MAY 25, 2023

Editor’s Notebook: Preventing Veteran Suicide

I’d received a contact recently from a media outfit about preventing veteran suicide. The piece, to be run in time for our observance of Memorial Day, had to do with “Check A Vet” and its mission to raise awareness about and prevent veteran suicide.”

The email went on to note that a recent report showed that veteran suicides could be double the amount federal officials estimate. The “undercount” could be due to deaths accounted to drug overdose, as well as “service record errors.”

Check A Vet is 501(c)(3) – tax exempt – organization focused on creation of peer support groups for vets, their families, and friends. Like any suicide-prevention effort, Check A Vet works with mental health experts and the medical community. The aim was a program like Alcoholics Anonymous “without the 12 steps.”

Veterans need a place to communicate openly about their experiences and emotions. The emergency services are only recently moving into peer counseling models; the Critical Incident Stress Debriefing plan being used more by some elements of emergency services (fire and ambulance) and less by others (police, hospital emergency departments). This could be more due to the ongoing and continuing mission of police and ER staff as opposed to the “awaiting calls for service” departments.

When it’s military assets, they are in the extreme stress of the runup to battle, the actual engagements, and getting ready for the next operation until they are relieved. Then there’s little enough time for showers, hot chow, mail from home and gearing up to go back in; traditionally there’s no ‘critical incident debriefing.’

Their service life is the critical incident.

Still, talking to those in like circumstances in an atmosphere where confidences will be held helps to decompress.

Image from checkavet.org

Check A Vet is served by former Acting Defense Secretary Christopher C. Miller as Vice President and CW4 (retired) Michael R. Carmichael as President and Founder.
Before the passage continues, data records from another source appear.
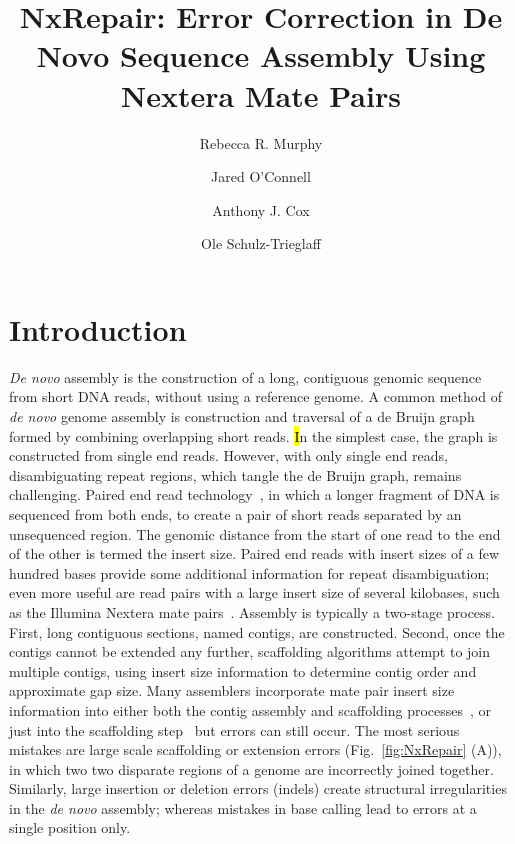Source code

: \documentclass[fleqn,10pt]{wlpeerj}
\title{NxRepair: Error Correction in De Novo Sequence Assembly Using Nextera Mate Pairs}
\author[1]{Rebecca R. Murphy}
\author[2]{Jared O'Connell}
\author[2]{Anthony J. Cox}
\author[2]{Ole Schulz-Trieglaff}
\affil[1]{Department of Chemistry, University of Cambridge, UK}
\affil[2]{Illumina Cambridge, Chesterford Research Park, Essex, CB10 1XL}
\begin{document}
\flushbottom
\maketitle
\thispagestyle{empty}

\section*{Introduction}

\textit{De novo} assembly is the construction of a long, contiguous genomic sequence from short DNA reads, without using a reference genome. A common method of \textit{de novo} genome assembly is construction and traversal of a de Bruijn graph~\citep{compeau2011} formed by combining overlapping short reads. {\hl In the simplest case, the graph is constructed from single end reads. However, with only single end reads, disambiguating repeat regions, which tangle the de Bruijn graph, remains challenging. Paired end read technology~\citep{Fullwood2009}, in which a longer fragment of DNA is sequenced from both ends, to create a pair of short reads separated by an unsequenced region. The genomic distance from the start of one read to the end of the other is termed the insert size. Paired end reads with insert sizes of a few hundred bases provide some additional information for repeat disambiguation; even more useful are read pairs with a large insert size of several kilobases, such as the Illumina Nextera mate pairs~\citep{nextera2012}. Assembly is typically a two-stage process. First, long contiguous sections, named contigs, are constructed. Second, once the contigs cannot be extended any further, scaffolding algorithms attempt to join multiple contigs, using insert size information to determine contig order and approximate gap size. Many assemblers incorporate mate pair insert size information into either both the contig assembly and scaffolding processes~\citep{Bankevich2012}, or just into the scaffolding step~\citep{zerbino2008} but errors can still occur. The most serious mistakes are large scale scaffolding or extension errors (Fig.~\ref{fig:NxRepair} (A)), in which two two disparate regions of a genome are incorrectly joined together. Similarly, large insertion or deletion errors (indels) create structural irregularities in the \textit{de novo} assembly; whereas mistakes in base calling lead to errors at a single position only.} 
\end{document}
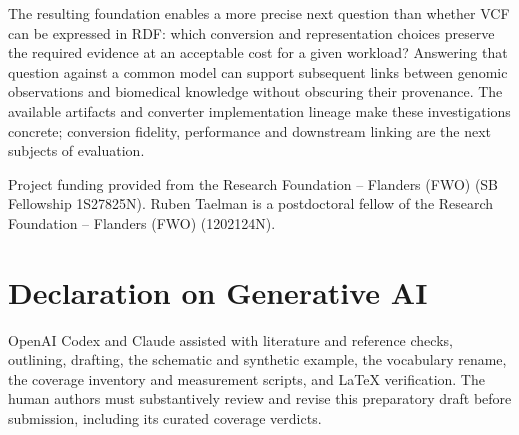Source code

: \documentclass{ceurart}
\begin{document}
The resulting foundation enables a more precise next question than whether VCF can be expressed in RDF: which conversion and representation choices preserve the required evidence at an acceptable cost for a given workload? Answering that question against a common model can support subsequent links between genomic observations and biomedical knowledge without obscuring their provenance. The available artifacts and converter implementation lineage make these investigations concrete; conversion fidelity, performance and downstream linking are the next subjects of evaluation.

\begin{acknowledgments}
Project funding provided from the Research Foundation -- Flanders (FWO) (SB Fellowship 1S27825N).
Ruben Taelman is a postdoctoral fellow of the Research Foundation -- Flanders (FWO) (1202124N).
\end{acknowledgments}

\section*{Declaration on Generative AI}
OpenAI Codex and Claude assisted with literature and reference checks, outlining, drafting, the schematic and synthetic example, the vocabulary rename, the coverage inventory and measurement scripts, and LaTeX verification. The human authors must substantively review and revise this preparatory draft before submission, including its curated coverage verdicts.


\clearpage

\end{document}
Carmichael had 22 years in Special Forces. According to the release, he “is now devoting his life to preventing veteran suicide through Check A Vet.”

It’s an awesome task, requiring someone who won’t give up.

As to the mission, the release states “Chief Michael Carmichael exemplifies his generation of veterans who are not relying on the government to solve problems, but who are instead committing their lives to generating local solutions – “Veterans-helping-Veterans.” Not a high-ranking former officer with bountiful resources and a network of supporters, Chief travels America generating awareness and creating a community of veterans, families and citizens committed to outcomes.”

We wish CW4 Carmichael and his group great success. Whether the actual loss numbers are 17 veterans per day – or the estimated 44 vets per day – one is far too many.

It’s appropriate to concern ourselves with veteran suicides as we approach Memorial Day. According to the usmemorialday.org website, “Memorial Day, originally called Decoration Day, is a day of remembrance for those who have died in service of the United States of America.” I would argue that our people who die well after their service due to the mental stressors of that service have “died in service of the United States of America.”

We need to stop the bleeding. Reach out to your fellow vets. “Check the oil.” Make sure they’re okay.